A larger jar just takes longer to load. Aim for a 10 MB binary or less. The best way to manage this is to choose lighter or fewer dependencies, but you can also leverage tools like Shadow to “minimize” the final binary.

Minimize initialization

This may seem like a no-brainer, but it’s more of a factor than you might think. Not only will init code directly count against your cold start, but it’s also running while your function is at its slowest. Try to eliminate or defer outgoing requests and computation.

If you use a relational database, consider using the Amazon RDS Proxy to pool your connections.

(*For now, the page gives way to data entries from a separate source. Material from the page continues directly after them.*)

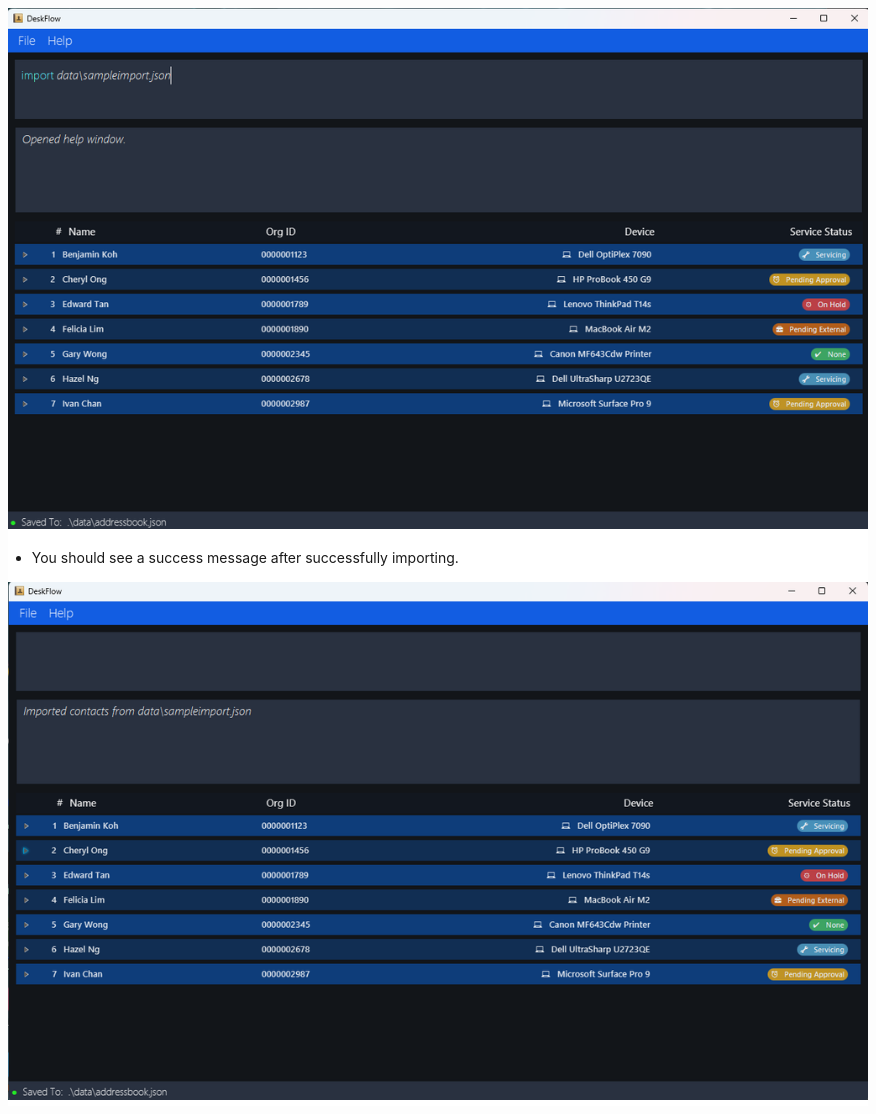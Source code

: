 ![import screenshot](images/import_screenshot.png "import example")

- You should see a success message after successfully importing.

![successful import](images/successful_import.png "successful import example")
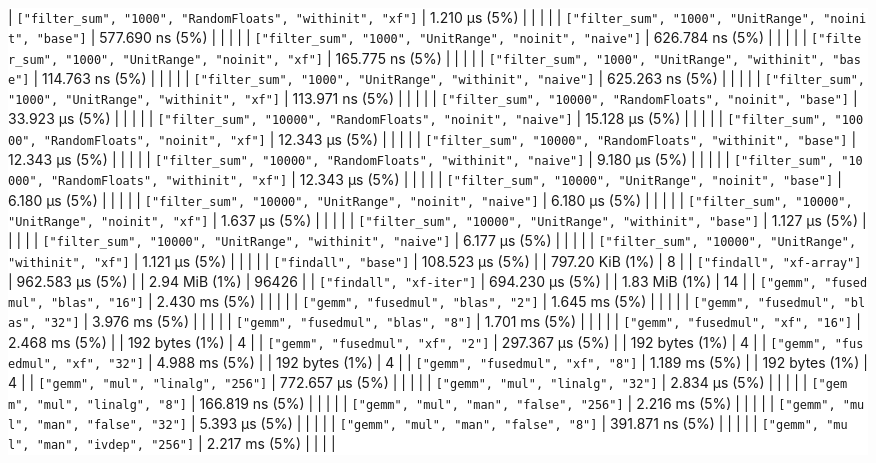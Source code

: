 | `["filter_sum", "1000", "RandomFloats", "withinit", "xf"]`     |   1.210 μs (5%) |         |                 |             |
| `["filter_sum", "1000", "UnitRange", "noinit", "base"]`        | 577.690 ns (5%) |         |                 |             |
| `["filter_sum", "1000", "UnitRange", "noinit", "naive"]`       | 626.784 ns (5%) |         |                 |             |
| `["filter_sum", "1000", "UnitRange", "noinit", "xf"]`          | 165.775 ns (5%) |         |                 |             |
| `["filter_sum", "1000", "UnitRange", "withinit", "base"]`      | 114.763 ns (5%) |         |                 |             |
| `["filter_sum", "1000", "UnitRange", "withinit", "naive"]`     | 625.263 ns (5%) |         |                 |             |
| `["filter_sum", "1000", "UnitRange", "withinit", "xf"]`        | 113.971 ns (5%) |         |                 |             |
| `["filter_sum", "10000", "RandomFloats", "noinit", "base"]`    |  33.923 μs (5%) |         |                 |             |
| `["filter_sum", "10000", "RandomFloats", "noinit", "naive"]`   |  15.128 μs (5%) |         |                 |             |
| `["filter_sum", "10000", "RandomFloats", "noinit", "xf"]`      |  12.343 μs (5%) |         |                 |             |
| `["filter_sum", "10000", "RandomFloats", "withinit", "base"]`  |  12.343 μs (5%) |         |                 |             |
| `["filter_sum", "10000", "RandomFloats", "withinit", "naive"]` |   9.180 μs (5%) |         |                 |             |
| `["filter_sum", "10000", "RandomFloats", "withinit", "xf"]`    |  12.343 μs (5%) |         |                 |             |
| `["filter_sum", "10000", "UnitRange", "noinit", "base"]`       |   6.180 μs (5%) |         |                 |             |
| `["filter_sum", "10000", "UnitRange", "noinit", "naive"]`      |   6.180 μs (5%) |         |                 |             |
| `["filter_sum", "10000", "UnitRange", "noinit", "xf"]`         |   1.637 μs (5%) |         |                 |             |
| `["filter_sum", "10000", "UnitRange", "withinit", "base"]`     |   1.127 μs (5%) |         |                 |             |
| `["filter_sum", "10000", "UnitRange", "withinit", "naive"]`    |   6.177 μs (5%) |         |                 |             |
| `["filter_sum", "10000", "UnitRange", "withinit", "xf"]`       |   1.121 μs (5%) |         |                 |             |
| `["findall", "base"]`                                          | 108.523 μs (5%) |         | 797.20 KiB (1%) |           8 |
| `["findall", "xf-array"]`                                      | 962.583 μs (5%) |         |   2.94 MiB (1%) |       96426 |
| `["findall", "xf-iter"]`                                       | 694.230 μs (5%) |         |   1.83 MiB (1%) |          14 |
| `["gemm", "fusedmul", "blas", "16"]`                           |   2.430 ms (5%) |         |                 |             |
| `["gemm", "fusedmul", "blas", "2"]`                            |   1.645 ms (5%) |         |                 |             |
| `["gemm", "fusedmul", "blas", "32"]`                           |   3.976 ms (5%) |         |                 |             |
| `["gemm", "fusedmul", "blas", "8"]`                            |   1.701 ms (5%) |         |                 |             |
| `["gemm", "fusedmul", "xf", "16"]`                             |   2.468 ms (5%) |         |  192 bytes (1%) |           4 |
| `["gemm", "fusedmul", "xf", "2"]`                              | 297.367 μs (5%) |         |  192 bytes (1%) |           4 |
| `["gemm", "fusedmul", "xf", "32"]`                             |   4.988 ms (5%) |         |  192 bytes (1%) |           4 |
| `["gemm", "fusedmul", "xf", "8"]`                              |   1.189 ms (5%) |         |  192 bytes (1%) |           4 |
| `["gemm", "mul", "linalg", "256"]`                             | 772.657 μs (5%) |         |                 |             |
| `["gemm", "mul", "linalg", "32"]`                              |   2.834 μs (5%) |         |                 |             |
| `["gemm", "mul", "linalg", "8"]`                               | 166.819 ns (5%) |         |                 |             |
| `["gemm", "mul", "man", "false", "256"]`                       |   2.216 ms (5%) |         |                 |             |
| `["gemm", "mul", "man", "false", "32"]`                        |   5.393 μs (5%) |         |                 |             |
| `["gemm", "mul", "man", "false", "8"]`                         | 391.871 ns (5%) |         |                 |             |
| `["gemm", "mul", "man", "ivdep", "256"]`                       |   2.217 ms (5%) |         |                 |             |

If you need to load secrets, consider the following:

Avoid reflection

This might be a hard pill to swallow, but Kotlin's reflection should be avoided in Lambda. Not only is it slow, but it also requires an additional heavyweight dependency. There are alternatives, though:

Optimize JIT compilation

Believe it or not, the JVM does actually do additional compilation on the bytecode at runtime. This will lead to a faster application in the long run, but if our goal is to optimize for cold start, it can be more hindrance than benefit.

Tweaking the JVM can be intimidating, but all you need to start seeing substantial improvements is to disable the C2 compiler with this environment variable set in the Lambda config.

JAVA_TOOL_OPTIONS: -XX:+TieredCompilation -XX:TieredStopAtLevel=1

Use a large container

A Lambda function’s CPU scales with the memory you allocate it. Choosing a larger amount of memory will drastically affect your cold start and runtime performance. Experiment to find the best balance for your function; you will face greatly diminishing returns at a certain point. I’ve had the best results with 2048 containers.

Choosing the Right Dependencies

This is easier said than done, so let’s break it down a bit more.

HTTP server

While you can integrate directly with Lambda’s HTTP Proxy Interface, you would lose all the routing, error handling, and other utilities that a good HTTP server would normally offer. But with the right library, you can have your cake and eat it, too; it just needs to be lightweight and have an adapter for Lambda’s interface.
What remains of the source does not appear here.